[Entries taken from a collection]
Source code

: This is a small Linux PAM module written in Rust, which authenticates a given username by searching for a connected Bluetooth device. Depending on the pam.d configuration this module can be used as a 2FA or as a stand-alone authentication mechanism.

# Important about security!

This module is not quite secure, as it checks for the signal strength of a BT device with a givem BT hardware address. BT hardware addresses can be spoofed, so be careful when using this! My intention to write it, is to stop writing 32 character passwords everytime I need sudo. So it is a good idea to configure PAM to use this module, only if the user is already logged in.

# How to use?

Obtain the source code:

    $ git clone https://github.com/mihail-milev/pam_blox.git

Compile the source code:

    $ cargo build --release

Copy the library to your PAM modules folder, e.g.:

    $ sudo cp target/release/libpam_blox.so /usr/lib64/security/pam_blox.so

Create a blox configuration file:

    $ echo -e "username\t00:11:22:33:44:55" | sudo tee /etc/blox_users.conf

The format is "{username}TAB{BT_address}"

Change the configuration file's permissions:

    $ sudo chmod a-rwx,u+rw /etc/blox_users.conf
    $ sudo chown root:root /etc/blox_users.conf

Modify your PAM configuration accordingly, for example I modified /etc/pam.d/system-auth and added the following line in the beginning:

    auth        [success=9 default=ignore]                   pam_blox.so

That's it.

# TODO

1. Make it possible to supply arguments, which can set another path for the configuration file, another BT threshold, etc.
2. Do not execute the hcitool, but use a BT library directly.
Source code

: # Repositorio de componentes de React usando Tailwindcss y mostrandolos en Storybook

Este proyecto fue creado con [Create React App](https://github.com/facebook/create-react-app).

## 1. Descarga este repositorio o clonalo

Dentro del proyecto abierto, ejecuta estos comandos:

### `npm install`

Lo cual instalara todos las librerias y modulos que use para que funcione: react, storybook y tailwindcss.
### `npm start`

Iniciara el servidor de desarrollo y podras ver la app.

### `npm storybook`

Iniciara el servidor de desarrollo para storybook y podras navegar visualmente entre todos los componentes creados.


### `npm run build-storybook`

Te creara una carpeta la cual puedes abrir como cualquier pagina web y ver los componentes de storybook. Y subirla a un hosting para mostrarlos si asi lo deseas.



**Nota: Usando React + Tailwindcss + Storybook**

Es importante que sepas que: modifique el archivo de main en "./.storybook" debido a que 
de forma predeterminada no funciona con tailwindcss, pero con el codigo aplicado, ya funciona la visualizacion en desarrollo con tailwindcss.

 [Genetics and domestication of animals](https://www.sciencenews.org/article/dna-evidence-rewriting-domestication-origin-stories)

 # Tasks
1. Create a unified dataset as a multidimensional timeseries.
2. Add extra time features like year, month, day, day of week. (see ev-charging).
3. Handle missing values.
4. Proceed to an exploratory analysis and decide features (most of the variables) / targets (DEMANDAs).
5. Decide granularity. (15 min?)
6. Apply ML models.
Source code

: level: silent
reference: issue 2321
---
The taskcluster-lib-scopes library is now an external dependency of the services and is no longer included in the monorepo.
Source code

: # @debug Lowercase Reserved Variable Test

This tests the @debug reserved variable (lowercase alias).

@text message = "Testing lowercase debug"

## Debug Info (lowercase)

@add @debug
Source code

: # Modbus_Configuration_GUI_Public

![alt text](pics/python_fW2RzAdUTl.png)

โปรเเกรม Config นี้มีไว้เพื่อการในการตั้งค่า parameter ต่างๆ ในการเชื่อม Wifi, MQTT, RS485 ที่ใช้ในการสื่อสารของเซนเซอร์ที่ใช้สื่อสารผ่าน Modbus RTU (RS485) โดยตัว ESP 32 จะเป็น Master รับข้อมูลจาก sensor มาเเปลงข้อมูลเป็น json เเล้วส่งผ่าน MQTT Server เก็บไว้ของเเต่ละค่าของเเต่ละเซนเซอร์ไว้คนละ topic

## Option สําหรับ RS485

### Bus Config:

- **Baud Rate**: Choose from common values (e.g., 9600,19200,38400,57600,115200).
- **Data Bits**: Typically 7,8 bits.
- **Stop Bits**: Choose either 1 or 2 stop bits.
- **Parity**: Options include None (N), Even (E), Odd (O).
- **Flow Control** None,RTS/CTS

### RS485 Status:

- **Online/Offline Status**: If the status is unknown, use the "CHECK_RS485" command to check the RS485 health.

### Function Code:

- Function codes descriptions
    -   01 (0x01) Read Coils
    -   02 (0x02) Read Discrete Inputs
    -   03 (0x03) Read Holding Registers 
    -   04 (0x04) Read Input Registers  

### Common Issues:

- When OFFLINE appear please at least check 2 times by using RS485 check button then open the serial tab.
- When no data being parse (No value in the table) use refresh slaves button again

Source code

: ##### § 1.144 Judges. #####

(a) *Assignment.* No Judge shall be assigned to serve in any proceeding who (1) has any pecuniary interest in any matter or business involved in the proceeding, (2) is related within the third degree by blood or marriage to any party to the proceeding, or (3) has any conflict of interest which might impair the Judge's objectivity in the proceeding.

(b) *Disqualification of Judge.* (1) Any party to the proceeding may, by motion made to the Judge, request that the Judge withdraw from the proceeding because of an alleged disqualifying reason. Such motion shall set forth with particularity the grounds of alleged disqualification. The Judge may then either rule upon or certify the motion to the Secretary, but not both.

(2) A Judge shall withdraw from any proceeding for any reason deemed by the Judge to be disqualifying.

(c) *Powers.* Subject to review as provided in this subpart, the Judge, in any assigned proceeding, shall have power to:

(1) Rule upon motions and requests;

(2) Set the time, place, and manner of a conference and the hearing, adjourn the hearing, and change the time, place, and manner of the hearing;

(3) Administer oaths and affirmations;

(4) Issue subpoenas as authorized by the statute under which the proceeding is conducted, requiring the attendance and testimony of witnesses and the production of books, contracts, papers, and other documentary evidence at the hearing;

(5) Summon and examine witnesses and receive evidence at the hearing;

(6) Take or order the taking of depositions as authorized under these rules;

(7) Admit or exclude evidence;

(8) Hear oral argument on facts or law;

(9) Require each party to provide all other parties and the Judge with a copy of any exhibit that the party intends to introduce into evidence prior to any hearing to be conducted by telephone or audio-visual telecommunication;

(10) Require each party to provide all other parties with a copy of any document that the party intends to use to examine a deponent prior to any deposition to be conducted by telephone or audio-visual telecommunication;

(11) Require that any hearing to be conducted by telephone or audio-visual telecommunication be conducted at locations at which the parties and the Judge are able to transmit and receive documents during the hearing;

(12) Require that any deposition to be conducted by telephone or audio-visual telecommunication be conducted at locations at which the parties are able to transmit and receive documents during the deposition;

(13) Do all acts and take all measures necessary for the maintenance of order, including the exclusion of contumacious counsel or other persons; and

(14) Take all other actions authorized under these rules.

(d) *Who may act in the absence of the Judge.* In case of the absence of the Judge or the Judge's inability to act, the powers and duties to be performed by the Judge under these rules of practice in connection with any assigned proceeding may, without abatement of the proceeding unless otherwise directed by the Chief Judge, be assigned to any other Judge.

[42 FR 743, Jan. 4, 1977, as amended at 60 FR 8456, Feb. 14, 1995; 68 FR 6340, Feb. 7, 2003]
---
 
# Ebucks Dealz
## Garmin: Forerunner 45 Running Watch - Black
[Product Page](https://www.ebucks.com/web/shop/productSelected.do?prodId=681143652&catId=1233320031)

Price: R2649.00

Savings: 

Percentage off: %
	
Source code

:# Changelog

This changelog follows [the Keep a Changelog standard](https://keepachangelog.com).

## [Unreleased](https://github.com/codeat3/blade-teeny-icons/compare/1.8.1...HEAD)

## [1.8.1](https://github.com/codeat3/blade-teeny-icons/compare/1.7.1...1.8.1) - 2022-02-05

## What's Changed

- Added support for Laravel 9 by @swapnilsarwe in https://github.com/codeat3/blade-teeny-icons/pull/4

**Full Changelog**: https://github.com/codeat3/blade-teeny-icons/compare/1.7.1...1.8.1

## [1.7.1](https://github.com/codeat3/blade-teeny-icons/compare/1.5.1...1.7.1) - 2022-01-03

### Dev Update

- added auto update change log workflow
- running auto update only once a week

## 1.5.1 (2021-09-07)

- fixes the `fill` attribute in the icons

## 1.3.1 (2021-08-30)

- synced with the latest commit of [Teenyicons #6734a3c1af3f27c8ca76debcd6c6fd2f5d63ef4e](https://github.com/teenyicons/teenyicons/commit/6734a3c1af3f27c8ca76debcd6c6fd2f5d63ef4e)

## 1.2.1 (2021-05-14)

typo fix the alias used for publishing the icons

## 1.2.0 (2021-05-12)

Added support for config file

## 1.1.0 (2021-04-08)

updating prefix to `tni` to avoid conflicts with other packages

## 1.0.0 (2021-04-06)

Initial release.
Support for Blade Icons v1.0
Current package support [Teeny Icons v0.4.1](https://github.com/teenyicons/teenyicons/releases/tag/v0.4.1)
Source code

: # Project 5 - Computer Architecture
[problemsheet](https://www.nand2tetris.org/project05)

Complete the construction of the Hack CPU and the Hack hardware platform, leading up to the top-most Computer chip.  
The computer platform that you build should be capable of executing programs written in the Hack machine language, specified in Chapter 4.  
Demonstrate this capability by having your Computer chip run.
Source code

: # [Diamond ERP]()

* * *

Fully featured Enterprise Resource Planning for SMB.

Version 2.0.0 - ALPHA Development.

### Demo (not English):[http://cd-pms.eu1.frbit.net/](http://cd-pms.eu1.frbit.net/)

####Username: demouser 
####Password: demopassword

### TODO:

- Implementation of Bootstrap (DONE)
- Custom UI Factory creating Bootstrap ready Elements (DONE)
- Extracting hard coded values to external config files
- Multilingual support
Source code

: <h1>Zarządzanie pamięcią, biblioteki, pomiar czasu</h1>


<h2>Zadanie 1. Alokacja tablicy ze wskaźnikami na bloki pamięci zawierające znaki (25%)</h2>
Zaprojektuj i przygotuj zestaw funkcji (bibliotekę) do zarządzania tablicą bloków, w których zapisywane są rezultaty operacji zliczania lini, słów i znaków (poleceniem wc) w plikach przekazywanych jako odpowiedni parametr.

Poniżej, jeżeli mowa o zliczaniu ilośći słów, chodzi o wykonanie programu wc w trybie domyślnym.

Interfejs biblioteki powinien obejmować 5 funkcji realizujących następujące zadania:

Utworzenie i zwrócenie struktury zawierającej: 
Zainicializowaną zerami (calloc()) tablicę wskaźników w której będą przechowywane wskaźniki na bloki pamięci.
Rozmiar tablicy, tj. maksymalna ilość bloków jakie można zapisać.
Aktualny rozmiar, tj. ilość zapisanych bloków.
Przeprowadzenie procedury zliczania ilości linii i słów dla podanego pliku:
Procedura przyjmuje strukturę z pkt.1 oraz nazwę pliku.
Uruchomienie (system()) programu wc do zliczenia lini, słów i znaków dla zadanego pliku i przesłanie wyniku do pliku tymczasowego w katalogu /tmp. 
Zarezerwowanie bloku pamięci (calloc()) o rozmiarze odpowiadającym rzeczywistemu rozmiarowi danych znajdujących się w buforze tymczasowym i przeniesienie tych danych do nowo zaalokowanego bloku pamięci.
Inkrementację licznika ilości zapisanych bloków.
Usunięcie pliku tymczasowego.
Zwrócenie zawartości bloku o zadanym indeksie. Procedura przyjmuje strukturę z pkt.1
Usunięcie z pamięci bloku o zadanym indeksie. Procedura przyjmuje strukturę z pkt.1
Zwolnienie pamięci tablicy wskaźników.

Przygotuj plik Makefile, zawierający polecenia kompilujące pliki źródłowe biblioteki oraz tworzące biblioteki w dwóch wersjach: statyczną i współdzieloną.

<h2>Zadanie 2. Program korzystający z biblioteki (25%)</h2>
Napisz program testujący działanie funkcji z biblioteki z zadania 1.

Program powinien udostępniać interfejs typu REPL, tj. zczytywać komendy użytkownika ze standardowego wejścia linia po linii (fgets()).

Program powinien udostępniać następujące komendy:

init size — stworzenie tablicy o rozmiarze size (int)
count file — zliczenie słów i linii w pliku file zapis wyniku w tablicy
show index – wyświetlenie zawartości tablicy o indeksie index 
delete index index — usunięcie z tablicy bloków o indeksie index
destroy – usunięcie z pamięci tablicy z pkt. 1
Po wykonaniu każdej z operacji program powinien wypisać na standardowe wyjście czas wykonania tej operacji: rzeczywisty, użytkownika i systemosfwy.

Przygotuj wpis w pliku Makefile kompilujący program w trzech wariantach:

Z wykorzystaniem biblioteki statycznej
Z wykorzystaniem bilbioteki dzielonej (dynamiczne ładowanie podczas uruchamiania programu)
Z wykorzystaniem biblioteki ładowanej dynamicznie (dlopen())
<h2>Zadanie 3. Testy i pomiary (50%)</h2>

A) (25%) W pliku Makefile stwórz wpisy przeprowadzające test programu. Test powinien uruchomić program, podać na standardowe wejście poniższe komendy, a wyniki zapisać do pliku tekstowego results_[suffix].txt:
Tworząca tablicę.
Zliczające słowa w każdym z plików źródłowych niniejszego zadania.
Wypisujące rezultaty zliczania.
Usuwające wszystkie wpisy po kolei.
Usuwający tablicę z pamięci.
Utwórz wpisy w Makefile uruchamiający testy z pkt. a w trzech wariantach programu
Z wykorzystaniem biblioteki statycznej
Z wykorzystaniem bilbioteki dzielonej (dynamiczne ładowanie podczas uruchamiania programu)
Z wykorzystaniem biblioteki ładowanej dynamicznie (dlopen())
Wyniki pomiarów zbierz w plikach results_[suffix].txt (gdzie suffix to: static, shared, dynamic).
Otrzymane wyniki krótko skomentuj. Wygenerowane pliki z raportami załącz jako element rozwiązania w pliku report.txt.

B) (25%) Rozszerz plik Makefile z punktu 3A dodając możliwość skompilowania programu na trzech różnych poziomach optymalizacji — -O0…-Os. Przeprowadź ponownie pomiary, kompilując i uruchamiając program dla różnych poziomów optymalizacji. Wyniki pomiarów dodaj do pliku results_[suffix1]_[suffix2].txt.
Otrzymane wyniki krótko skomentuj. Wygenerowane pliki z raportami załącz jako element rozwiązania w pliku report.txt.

§ TASK OBJECTIVE
Write down again, exactly as given, only the lines above that fall from the line with "## What's Changed" to the line with "Complete the construction", inclusive.

§ THE COMPLETED TASK
## What's Changed

- Added support for Laravel 9 by @swapnilsarwe in https://github.com/codeat3/blade-teeny-icons/pull/4

**Full Changelog**: https://github.com/codeat3/blade-teeny-icons/compare/1.7.1...1.8.1

## [1.7.1](https://github.com/codeat3/blade-teeny-icons/compare/1.5.1...1.7.1) - 2022-01-03

### Dev Update

- added auto update change log workflow
- running auto update only once a week

## 1.5.1 (2021-09-07)

- fixes the `fill` attribute in the icons

## 1.3.1 (2021-08-30)

- synced with the latest commit of [Teenyicons #6734a3c1af3f27c8ca76debcd6c6fd2f5d63ef4e](https://github.com/teenyicons/teenyicons/commit/6734a3c1af3f27c8ca76debcd6c6fd2f5d63ef4e)

## 1.2.1 (2021-05-14)

typo fix the alias used for publishing the icons

## 1.2.0 (2021-05-12)

Added support for config file

## 1.1.0 (2021-04-08)

updating prefix to `tni` to avoid conflicts with other packages

## 1.0.0 (2021-04-06)

Initial release.
Support for Blade Icons v1.0
Current package support [Teeny Icons v0.4.1](https://github.com/teenyicons/teenyicons/releases/tag/v0.4.1)
Source code

: # Project 5 - Computer Architecture
[problemsheet](https://www.nand2tetris.org/project05)

Complete the construction of the Hack CPU and the Hack hardware platform, leading up to the top-most Computer chip.  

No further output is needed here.